TASK TO COMPLETE: Where the word "yfinance" occurs in a line of the data, return the whole line.

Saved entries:
——
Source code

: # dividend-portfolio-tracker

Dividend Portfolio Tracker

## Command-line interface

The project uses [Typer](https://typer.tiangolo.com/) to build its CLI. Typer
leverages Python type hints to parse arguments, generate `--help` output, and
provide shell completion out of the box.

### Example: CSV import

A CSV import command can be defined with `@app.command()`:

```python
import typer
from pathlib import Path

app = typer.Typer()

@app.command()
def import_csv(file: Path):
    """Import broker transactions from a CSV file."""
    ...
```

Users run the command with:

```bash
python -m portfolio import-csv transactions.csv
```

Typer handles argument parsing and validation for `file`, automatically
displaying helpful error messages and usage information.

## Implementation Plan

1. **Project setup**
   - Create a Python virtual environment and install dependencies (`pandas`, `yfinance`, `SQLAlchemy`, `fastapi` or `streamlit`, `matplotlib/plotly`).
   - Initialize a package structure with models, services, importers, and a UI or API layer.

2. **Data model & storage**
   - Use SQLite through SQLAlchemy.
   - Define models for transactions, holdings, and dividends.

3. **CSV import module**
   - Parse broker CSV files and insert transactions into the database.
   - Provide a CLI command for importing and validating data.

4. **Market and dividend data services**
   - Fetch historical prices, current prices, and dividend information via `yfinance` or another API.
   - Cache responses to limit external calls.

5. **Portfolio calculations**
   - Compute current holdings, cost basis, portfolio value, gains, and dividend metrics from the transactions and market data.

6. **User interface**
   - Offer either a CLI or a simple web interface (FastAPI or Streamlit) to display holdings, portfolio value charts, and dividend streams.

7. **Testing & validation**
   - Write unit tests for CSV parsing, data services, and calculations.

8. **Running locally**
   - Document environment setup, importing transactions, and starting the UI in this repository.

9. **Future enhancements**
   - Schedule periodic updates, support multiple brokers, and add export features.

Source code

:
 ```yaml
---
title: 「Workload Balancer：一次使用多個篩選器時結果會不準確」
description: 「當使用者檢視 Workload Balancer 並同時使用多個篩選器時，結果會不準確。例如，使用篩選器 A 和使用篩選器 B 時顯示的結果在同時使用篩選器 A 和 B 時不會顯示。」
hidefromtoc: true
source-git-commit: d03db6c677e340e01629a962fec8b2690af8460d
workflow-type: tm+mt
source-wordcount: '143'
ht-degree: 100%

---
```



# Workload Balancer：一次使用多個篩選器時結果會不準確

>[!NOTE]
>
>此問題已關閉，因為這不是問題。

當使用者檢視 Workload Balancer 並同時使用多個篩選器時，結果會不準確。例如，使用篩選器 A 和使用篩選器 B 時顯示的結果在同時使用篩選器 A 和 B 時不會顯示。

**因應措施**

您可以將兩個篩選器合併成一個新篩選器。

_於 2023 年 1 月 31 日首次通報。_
——
WRITTEN ANSWER:
   - Create a Python virtual environment and install dependencies (`pandas`, `yfinance`, `SQLAlchemy`, `fastapi` or `streamlit`, `matplotlib/plotly`).
   - Fetch historical prices, current prices, and dividend information via `yfinance` or another API.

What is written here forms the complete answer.